Group work (15 min.):
Create a design matrix
In your own R project, create a new file simulation.R.
In case you had multiple versions of the functions within your group: For today, each group uses only one consensus version. One person should do the coding, the others observe and comment in a “pair-programming” style.
Create a design matrix with expand.grid() and the following fully crossed experimental factors (\(n=30\) participants per condition):
- Danger of intervention (
DoI) with the levels 0.2 and 0.8 - Number of passive bystanders (
NOPB) with the levels 0, 1, and 4
The resulting data frame should have 180 rows (2 x 3 x 30).

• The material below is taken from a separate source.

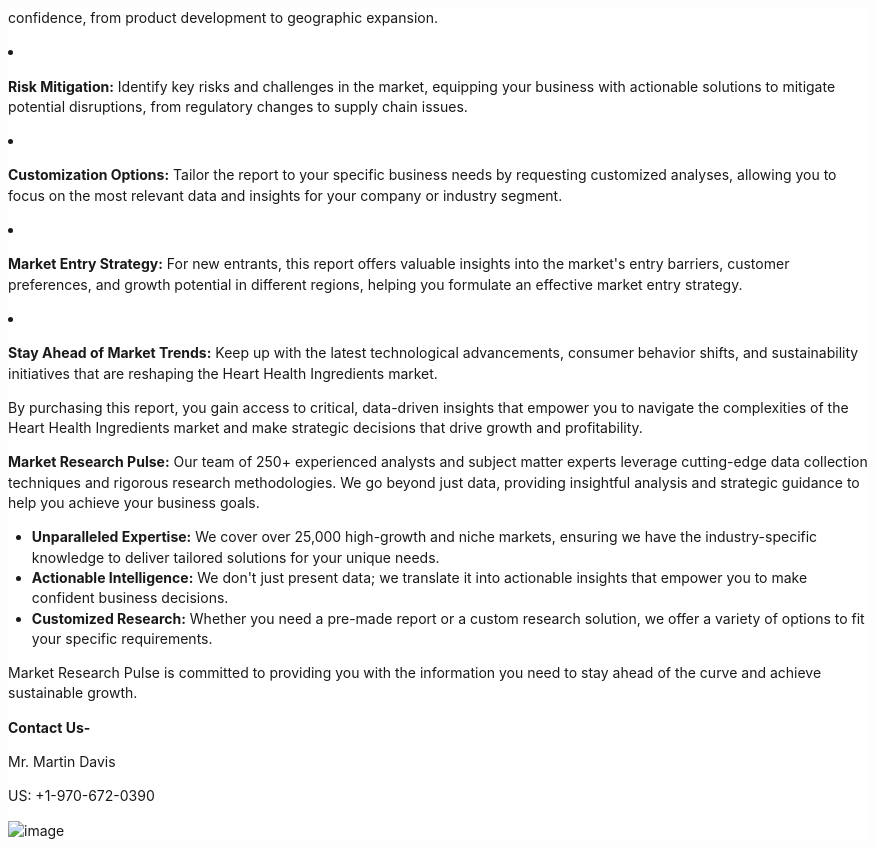 confidence, from product development to geographic expansion.</p></li><li><p><strong>Risk Mitigation:</strong> Identify key risks and challenges in the market, equipping your business with actionable solutions to mitigate potential disruptions, from regulatory changes to supply chain issues.</p></li><li><p><strong>Customization Options:</strong> Tailor the report to your specific business needs by requesting customized analyses, allowing you to focus on the most relevant data and insights for your company or industry segment.</p></li><li><p><strong>Market Entry Strategy:</strong> For new entrants, this report offers valuable insights into the market's entry barriers, customer preferences, and growth potential in different regions, helping you formulate an effective market entry strategy.</p></li><li><p><strong>Stay Ahead of Market Trends:</strong> Keep up with the latest technological advancements, consumer behavior shifts, and sustainability initiatives that are reshaping the Heart Health Ingredients market.</p></li></ol><p>By purchasing this report, you gain access to critical, data-driven insights that empower you to navigate the complexities of the Heart Health Ingredients market and make strategic decisions that drive growth and profitability.</p><p><strong>Market Research Pulse:</strong>&nbsp;Our team of 250+ experienced analysts and subject matter experts leverage cutting-edge data collection techniques and rigorous research methodologies. We go beyond just data, providing insightful analysis and strategic guidance to help you achieve your business goals.</p><ul><li><strong>Unparalleled Expertise:</strong>&nbsp;We cover over 25,000 high-growth and niche markets, ensuring we have the industry-specific knowledge to deliver tailored solutions for your unique needs.</li><li><strong>Actionable Intelligence:</strong>&nbsp;We don't just present data; we translate it into actionable insights that empower you to make confident business decisions.</li><li><strong>Customized Research:</strong>&nbsp;Whether you need a pre-made report or a custom research solution, we offer a variety of options to fit your specific requirements.</li></ul><p>Market Research Pulse is committed to providing you with the information you need to stay ahead of the curve and achieve sustainable growth.</p><p><strong>Contact Us-</strong></p><p>Mr. Martin Davis</p><p>US: +1-970-672-0390</p>
![image](https://github.com/user-attachments/assets/0fb8b036-fd72-4a0d-9ecd-0f87d2b8c7a8)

Step 6: Simulate a full data set
6b: Simulate random observed variables
Add observed interindividual differences or situational variables. These are not experimentally fixed at specific levels, but vary randomly between participants. You can draw them from a random distribution, e.g. a normal distribution with rnorm():
n <- nrow(df)
df$age <- rnorm(n, mean=26, sd=4) |> round()
# Extraversion
# z-scores: standard normal distribution
df$extra <- rnorm(n) |> round(1)
print(df) pID valence speed age extra
1 1 pos slow 33 1.5
2 2 pos slow 26 -1.6
3 3 pos slow 27 0.2
4 1 neg slow 22 -0.7
5 2 neg slow 16 -0.2
6 3 neg slow 23 -1.9
7 1 pos fast 25 -1.9
8 2 pos fast 29 1.7
9 3 pos fast 29 1.4
10 1 neg fast 28 -1.0
11 2 neg fast 25 0.9
12 3 neg fast 27 -0.9
Draw random values between 0 and 1
Assume you virtual participants differ in their base responsibility, which you previously defined as a probability on the range \([0; 1]\).
How can you generate random values that roughly look like a normal distribution, but are bounded to the defined range?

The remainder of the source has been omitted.